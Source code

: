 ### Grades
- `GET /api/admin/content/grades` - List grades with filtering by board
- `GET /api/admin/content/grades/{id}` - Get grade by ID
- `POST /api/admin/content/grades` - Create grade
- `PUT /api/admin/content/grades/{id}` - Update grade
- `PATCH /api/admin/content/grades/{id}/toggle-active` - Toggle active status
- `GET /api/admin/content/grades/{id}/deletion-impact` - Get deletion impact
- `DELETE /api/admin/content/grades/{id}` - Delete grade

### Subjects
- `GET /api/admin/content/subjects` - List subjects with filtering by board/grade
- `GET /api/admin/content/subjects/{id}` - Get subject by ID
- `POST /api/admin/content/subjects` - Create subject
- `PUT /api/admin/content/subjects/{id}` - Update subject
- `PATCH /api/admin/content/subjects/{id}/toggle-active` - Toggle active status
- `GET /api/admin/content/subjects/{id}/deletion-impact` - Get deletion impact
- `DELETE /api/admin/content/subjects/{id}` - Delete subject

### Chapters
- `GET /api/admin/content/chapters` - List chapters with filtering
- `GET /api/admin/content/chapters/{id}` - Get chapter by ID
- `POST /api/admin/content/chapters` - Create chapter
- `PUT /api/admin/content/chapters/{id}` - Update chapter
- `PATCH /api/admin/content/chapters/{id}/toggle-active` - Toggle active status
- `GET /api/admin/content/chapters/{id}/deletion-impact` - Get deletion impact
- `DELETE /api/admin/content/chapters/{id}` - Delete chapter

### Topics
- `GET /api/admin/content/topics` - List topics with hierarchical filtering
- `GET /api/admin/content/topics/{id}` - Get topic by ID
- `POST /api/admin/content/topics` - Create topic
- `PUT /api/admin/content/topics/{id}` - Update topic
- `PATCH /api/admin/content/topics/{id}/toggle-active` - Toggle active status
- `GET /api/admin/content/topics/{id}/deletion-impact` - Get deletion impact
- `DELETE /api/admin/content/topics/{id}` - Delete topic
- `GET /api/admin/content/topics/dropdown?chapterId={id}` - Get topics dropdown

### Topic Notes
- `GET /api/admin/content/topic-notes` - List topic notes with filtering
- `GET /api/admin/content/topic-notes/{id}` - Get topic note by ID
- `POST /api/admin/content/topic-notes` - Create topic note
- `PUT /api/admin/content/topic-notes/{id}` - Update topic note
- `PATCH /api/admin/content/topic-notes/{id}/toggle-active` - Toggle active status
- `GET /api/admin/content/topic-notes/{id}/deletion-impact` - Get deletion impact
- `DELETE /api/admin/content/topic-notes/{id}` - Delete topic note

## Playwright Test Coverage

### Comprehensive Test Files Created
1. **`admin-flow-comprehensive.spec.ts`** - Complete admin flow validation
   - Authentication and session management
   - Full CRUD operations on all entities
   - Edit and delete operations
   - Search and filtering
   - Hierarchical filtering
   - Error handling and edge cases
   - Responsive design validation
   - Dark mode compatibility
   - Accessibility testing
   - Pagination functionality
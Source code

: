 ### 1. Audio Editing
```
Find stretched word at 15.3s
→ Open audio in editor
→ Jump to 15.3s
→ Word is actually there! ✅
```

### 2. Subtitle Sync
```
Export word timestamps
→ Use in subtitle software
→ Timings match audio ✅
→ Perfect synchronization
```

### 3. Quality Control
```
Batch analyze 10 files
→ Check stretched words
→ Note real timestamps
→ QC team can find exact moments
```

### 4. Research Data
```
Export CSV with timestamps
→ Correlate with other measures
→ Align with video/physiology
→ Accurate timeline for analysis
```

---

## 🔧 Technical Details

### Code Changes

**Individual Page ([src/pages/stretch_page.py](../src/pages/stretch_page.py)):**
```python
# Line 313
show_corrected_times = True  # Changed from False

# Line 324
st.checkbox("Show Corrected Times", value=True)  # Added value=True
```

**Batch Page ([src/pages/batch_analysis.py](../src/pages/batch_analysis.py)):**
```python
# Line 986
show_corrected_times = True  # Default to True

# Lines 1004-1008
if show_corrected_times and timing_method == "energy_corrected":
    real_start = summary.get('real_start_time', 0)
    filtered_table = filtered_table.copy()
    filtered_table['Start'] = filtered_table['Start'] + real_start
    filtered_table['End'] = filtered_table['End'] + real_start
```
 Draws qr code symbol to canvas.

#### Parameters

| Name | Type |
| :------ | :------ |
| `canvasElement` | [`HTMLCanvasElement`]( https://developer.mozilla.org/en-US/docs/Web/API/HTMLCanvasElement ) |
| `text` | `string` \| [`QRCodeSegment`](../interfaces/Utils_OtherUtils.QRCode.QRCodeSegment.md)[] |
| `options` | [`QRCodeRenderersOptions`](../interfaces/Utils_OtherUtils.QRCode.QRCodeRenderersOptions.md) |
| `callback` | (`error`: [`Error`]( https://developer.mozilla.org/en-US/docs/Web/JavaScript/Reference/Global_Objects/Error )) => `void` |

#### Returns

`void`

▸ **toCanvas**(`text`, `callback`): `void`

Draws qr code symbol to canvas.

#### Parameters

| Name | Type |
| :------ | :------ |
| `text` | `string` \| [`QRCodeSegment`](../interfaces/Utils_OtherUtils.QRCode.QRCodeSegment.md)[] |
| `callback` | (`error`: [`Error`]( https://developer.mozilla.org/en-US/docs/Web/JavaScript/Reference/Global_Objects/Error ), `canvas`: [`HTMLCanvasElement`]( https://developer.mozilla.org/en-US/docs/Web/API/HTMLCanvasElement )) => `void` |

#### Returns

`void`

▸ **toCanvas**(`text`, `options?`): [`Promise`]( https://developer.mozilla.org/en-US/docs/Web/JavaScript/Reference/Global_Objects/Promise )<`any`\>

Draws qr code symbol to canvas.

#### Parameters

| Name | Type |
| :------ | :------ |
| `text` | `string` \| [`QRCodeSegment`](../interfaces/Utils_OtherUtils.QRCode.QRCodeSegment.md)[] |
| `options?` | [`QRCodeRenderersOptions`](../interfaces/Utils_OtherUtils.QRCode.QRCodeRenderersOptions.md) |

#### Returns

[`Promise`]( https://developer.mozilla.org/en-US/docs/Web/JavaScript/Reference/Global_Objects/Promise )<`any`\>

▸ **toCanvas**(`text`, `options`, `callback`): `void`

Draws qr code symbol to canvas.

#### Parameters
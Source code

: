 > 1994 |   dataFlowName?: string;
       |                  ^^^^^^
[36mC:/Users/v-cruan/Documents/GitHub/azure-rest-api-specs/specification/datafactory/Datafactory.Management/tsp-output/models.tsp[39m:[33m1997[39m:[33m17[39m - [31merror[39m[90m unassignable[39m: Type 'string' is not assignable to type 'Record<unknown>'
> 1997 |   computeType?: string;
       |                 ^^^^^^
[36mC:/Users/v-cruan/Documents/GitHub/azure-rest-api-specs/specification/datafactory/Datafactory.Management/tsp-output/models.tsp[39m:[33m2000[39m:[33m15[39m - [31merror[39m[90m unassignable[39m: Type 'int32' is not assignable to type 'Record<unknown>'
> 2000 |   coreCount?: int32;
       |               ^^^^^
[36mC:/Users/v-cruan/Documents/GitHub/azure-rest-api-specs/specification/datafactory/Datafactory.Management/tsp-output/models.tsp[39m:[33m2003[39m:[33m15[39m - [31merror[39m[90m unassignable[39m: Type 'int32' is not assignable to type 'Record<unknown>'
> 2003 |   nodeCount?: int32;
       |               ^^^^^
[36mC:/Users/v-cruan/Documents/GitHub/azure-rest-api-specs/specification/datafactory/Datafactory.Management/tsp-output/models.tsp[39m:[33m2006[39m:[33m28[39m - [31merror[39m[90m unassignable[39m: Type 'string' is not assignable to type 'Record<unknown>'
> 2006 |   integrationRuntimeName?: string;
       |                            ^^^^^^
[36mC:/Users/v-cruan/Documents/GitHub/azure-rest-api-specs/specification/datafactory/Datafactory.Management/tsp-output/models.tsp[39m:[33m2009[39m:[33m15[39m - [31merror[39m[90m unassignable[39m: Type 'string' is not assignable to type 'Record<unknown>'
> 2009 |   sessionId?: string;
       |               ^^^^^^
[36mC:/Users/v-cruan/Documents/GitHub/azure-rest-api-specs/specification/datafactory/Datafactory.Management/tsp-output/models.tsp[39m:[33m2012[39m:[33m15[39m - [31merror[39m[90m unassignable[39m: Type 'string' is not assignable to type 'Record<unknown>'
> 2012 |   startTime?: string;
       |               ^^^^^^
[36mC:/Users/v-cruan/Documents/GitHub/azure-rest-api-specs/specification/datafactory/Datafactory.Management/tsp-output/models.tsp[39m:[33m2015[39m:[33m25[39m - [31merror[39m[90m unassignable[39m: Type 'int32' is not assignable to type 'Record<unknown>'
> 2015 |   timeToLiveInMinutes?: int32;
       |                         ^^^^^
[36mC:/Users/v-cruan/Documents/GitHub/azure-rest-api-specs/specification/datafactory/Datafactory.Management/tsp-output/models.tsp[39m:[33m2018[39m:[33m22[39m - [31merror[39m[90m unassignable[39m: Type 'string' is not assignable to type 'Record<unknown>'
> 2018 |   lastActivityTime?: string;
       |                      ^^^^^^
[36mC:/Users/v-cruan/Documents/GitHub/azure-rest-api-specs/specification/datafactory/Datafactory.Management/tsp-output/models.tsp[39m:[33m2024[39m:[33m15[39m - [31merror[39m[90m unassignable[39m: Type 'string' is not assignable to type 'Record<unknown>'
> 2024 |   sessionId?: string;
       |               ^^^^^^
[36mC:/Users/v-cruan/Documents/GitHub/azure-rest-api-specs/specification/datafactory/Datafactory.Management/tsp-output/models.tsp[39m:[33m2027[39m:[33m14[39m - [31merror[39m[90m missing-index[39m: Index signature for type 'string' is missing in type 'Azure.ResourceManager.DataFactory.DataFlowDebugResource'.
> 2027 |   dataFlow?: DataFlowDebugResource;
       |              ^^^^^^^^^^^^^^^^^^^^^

» **Exercise directions**
Return word for word the lines above from the line with "grades with filtering by board" to the line with "subject by ID", including both and leaving out all others.

» **Solution for this problem**
- `GET /api/admin/content/grades` - List grades with filtering by board
- `GET /api/admin/content/grades/{id}` - Get grade by ID
- `POST /api/admin/content/grades` - Create grade
- `PUT /api/admin/content/grades/{id}` - Update grade
- `PATCH /api/admin/content/grades/{id}/toggle-active` - Toggle active status
- `GET /api/admin/content/grades/{id}/deletion-impact` - Get deletion impact
- `DELETE /api/admin/content/grades/{id}` - Delete grade

### Subjects
- `GET /api/admin/content/subjects` - List subjects with filtering by board/grade
- `GET /api/admin/content/subjects/{id}` - Get subject by ID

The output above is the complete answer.